Robert Bloom

Robert Bloom
Born (1908-05-03)May 3, 1908
Died February 13, 1994(1994-02-13) (aged 85)
Genres Classical
Occupation(s) Oboist, composer, arranger, teacher
Instruments Oboe

Robert Bloom (May 3, 1908  February 13, 1994) was an oboist with an orchestral and solo career, a composer and arranger contributing to the oboe repertory, and a teacher of several successful oboists.[1] Bloom is considered seminal in the development of an American school of oboe playing.[2]

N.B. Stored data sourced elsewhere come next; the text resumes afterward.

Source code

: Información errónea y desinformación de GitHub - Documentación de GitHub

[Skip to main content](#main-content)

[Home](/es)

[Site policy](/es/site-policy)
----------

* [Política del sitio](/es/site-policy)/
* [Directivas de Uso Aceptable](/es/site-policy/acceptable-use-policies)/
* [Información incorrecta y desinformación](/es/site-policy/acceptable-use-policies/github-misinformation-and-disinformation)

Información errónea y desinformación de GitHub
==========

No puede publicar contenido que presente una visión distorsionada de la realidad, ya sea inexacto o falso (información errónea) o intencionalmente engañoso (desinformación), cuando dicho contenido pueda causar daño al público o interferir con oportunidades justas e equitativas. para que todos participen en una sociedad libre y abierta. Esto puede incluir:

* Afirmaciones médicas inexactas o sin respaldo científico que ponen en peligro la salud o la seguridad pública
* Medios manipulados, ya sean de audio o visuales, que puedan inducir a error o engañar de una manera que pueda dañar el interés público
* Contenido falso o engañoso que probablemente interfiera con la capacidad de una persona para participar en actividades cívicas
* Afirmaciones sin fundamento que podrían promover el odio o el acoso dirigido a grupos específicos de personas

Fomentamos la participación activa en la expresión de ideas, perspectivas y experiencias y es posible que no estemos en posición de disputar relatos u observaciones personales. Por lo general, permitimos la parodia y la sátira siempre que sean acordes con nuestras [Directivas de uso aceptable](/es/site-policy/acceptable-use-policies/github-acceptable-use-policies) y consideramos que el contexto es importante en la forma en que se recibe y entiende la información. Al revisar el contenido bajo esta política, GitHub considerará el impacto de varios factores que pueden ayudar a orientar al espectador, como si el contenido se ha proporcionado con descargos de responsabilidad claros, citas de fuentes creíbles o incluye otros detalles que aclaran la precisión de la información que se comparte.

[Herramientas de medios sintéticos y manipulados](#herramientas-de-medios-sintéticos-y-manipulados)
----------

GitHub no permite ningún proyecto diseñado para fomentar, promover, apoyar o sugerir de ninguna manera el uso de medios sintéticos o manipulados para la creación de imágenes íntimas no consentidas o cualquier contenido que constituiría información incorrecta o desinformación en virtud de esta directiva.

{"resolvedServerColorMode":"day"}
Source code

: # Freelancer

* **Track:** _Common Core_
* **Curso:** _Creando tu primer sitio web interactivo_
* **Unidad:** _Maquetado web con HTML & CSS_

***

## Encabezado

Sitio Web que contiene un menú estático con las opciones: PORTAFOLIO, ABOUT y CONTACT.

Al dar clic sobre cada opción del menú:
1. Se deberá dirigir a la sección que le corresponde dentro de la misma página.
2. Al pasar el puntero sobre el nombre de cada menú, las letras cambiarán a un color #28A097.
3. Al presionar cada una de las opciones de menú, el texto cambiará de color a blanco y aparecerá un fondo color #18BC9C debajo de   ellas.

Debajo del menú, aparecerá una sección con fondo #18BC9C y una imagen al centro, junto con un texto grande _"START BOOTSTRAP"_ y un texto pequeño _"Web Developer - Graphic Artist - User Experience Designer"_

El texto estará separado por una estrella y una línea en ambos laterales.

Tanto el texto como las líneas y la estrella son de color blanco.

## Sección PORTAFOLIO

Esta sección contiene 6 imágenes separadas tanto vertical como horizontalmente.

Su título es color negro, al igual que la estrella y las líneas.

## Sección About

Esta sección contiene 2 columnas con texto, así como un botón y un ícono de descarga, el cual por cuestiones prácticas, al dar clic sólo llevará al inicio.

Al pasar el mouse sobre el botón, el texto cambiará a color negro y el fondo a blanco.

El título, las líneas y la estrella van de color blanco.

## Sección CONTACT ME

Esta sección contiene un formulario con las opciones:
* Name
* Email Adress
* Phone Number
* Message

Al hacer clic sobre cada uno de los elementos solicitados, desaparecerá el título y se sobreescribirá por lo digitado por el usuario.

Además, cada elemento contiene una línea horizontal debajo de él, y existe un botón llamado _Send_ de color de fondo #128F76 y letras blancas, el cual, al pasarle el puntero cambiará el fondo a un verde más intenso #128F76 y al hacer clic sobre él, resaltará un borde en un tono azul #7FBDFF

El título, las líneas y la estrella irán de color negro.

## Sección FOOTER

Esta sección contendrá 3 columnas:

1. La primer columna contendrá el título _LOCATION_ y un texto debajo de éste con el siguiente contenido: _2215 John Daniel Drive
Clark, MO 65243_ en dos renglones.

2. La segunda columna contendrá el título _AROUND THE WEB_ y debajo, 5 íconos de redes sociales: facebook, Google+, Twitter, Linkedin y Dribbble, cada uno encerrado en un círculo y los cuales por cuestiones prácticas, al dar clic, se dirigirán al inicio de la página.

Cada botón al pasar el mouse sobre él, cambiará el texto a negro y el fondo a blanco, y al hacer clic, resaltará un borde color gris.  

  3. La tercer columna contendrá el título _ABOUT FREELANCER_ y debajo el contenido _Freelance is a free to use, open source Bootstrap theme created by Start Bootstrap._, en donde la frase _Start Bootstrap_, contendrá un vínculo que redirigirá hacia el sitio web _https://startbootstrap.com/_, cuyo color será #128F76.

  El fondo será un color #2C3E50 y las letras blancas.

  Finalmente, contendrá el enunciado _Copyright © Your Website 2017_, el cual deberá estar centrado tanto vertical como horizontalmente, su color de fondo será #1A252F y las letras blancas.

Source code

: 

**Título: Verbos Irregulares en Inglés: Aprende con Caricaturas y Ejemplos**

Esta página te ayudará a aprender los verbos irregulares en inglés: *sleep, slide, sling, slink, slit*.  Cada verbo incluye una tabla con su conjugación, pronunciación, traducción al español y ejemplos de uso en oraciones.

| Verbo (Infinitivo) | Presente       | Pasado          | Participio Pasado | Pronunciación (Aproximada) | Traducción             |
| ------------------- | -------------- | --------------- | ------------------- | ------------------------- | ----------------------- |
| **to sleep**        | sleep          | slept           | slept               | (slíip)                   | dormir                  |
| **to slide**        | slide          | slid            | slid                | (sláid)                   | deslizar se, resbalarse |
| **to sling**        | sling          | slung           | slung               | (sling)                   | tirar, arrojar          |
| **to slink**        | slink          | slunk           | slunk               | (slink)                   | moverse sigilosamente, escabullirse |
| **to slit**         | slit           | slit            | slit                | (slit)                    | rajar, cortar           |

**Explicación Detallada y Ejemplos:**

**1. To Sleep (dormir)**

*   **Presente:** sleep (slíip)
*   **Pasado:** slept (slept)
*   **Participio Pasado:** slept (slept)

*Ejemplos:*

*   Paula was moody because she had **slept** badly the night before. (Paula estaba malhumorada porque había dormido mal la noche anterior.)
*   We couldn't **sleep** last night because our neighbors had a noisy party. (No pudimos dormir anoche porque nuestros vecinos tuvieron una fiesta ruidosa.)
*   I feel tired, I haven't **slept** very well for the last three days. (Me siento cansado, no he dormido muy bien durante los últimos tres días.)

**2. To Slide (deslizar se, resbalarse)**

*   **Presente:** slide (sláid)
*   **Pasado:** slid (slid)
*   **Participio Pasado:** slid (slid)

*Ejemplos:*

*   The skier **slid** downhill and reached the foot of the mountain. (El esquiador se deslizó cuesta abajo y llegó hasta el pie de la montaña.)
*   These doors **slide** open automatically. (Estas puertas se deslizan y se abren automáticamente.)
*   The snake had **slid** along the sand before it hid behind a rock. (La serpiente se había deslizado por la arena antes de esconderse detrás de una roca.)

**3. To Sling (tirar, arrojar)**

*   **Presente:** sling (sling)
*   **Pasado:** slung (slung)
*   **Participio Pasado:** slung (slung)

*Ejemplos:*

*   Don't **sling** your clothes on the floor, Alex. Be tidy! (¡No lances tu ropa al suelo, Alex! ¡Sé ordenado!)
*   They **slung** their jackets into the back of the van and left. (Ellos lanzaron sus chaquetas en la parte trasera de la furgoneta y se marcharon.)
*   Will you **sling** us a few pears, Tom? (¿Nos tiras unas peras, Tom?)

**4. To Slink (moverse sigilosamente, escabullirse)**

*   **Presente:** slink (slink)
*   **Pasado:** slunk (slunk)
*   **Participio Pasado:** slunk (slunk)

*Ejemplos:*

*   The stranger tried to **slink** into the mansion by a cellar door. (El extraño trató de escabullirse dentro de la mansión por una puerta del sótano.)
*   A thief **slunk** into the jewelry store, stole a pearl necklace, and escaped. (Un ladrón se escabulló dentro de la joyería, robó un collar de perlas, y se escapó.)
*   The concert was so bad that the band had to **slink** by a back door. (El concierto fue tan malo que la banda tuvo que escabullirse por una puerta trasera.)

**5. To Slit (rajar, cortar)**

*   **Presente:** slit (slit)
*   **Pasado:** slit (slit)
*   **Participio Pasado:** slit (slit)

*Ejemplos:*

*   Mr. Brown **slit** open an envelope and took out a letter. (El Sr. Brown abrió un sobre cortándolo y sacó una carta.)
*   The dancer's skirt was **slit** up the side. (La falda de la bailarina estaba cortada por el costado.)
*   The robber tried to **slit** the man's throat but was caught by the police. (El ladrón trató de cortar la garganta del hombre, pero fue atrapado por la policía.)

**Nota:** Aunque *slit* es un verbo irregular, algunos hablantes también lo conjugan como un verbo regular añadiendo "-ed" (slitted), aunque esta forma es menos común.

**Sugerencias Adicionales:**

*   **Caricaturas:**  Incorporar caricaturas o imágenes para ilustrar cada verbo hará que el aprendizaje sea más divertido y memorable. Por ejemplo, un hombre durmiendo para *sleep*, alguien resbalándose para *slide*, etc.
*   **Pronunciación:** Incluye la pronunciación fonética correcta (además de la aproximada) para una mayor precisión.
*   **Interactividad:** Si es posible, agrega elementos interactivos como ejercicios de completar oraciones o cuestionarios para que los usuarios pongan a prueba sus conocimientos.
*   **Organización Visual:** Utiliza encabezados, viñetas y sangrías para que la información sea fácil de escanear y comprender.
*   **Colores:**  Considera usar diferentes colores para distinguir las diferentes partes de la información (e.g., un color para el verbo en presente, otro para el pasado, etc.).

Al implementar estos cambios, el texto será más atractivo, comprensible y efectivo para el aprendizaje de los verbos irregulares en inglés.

At the Curtis Institute of Music Bloom was a pupil of Marcel Tabuteau for three years.[2] In the 1930s he played English horn in the Philadelphia Orchestra under Leopold Stokowski and first oboe in the Rochester Philharmonic under José Iturbi.[2] He was the principal oboe in Arturo Toscanini's NBC Symphony Orchestra from 1937 to 1943.[3] Bloom plays on recordings by the Columbia Symphony and the RCA Symphony.[2]

In 1946 Bloom was one of the founding members of the Bach Aria Group, with which he played until 1980.[1][2] Recordings by the Bach Aria Group featuring Bloom started appearing from the late 1940s.[4] Bloom transcribed and elaborated 18th-century masterworks for the oboe.[5] His own compositions include a Sonatina for oboe and piano.[1]

Bloom was a professor at Yale and Juilliard.[1] His pupils include William Bennett,[6] Bill Douglas,[7] Tim Hurtz,[8] Bert Lucarelli,[9] Ray Still,[9][10] Allan Vogel,[9] and Richard Woodhams,[2] In the spring of 1988, friends, colleagues, and former pupils gathered in Lincoln Center's Alice Tully Hall in New York for an 80th-birthday tribute.[2]

A few years after Bloom's death in 1994,[11] his widow, Sara Lambert Bloom, published The Robert Bloom Collection, scores and parts to his 21 editions of 18th-century masterworks, 10 transcriptions, and 10 compositions.[12] The Art of Robert Bloom, a 7-CD set of live performances of concertos, chamber music, and Bach arias performed by Bloom over his 60-year career was released in 2001 on Boston Records label.[13]